• What needs to be done
When a line in the records includes the string "Feel", it goes into the tally; report that tally alone.

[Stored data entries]
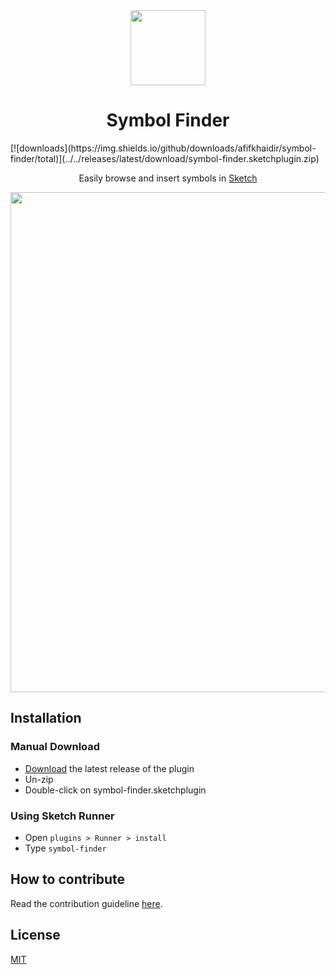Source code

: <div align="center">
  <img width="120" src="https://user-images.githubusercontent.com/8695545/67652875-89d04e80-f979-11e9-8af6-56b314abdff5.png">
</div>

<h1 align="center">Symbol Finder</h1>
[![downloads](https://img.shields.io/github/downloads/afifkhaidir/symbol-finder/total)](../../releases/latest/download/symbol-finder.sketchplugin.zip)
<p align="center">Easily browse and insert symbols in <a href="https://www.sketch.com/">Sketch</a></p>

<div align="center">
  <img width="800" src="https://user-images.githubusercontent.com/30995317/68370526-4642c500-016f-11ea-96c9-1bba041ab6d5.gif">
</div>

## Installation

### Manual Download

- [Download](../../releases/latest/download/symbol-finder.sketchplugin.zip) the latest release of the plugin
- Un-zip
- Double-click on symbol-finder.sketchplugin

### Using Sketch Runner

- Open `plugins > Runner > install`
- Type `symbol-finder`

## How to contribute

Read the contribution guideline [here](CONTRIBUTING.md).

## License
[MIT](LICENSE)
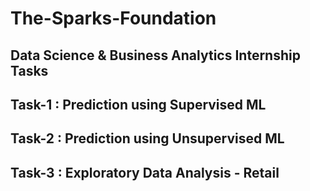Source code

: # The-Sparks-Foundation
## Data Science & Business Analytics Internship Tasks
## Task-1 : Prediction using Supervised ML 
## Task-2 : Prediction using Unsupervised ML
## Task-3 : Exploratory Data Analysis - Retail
==
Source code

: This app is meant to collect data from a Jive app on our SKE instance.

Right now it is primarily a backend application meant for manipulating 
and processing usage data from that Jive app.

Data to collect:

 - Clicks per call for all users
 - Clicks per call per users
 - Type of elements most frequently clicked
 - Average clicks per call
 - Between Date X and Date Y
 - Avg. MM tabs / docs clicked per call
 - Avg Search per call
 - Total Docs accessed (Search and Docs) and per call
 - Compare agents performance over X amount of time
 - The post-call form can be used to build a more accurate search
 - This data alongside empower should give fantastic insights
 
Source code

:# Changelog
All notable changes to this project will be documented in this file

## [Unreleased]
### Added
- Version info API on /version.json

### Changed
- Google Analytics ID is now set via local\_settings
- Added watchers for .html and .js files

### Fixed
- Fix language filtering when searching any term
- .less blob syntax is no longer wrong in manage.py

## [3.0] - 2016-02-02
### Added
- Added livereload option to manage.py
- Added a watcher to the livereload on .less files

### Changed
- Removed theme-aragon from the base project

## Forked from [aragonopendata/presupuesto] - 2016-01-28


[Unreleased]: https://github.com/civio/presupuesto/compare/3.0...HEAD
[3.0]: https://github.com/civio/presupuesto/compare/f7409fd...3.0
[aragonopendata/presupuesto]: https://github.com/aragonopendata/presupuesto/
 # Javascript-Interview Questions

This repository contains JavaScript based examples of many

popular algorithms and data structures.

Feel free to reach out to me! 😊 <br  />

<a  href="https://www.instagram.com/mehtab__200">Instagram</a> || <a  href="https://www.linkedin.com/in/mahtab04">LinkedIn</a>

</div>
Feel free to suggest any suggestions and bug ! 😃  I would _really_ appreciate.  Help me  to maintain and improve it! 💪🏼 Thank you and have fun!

• Result for this exercise
2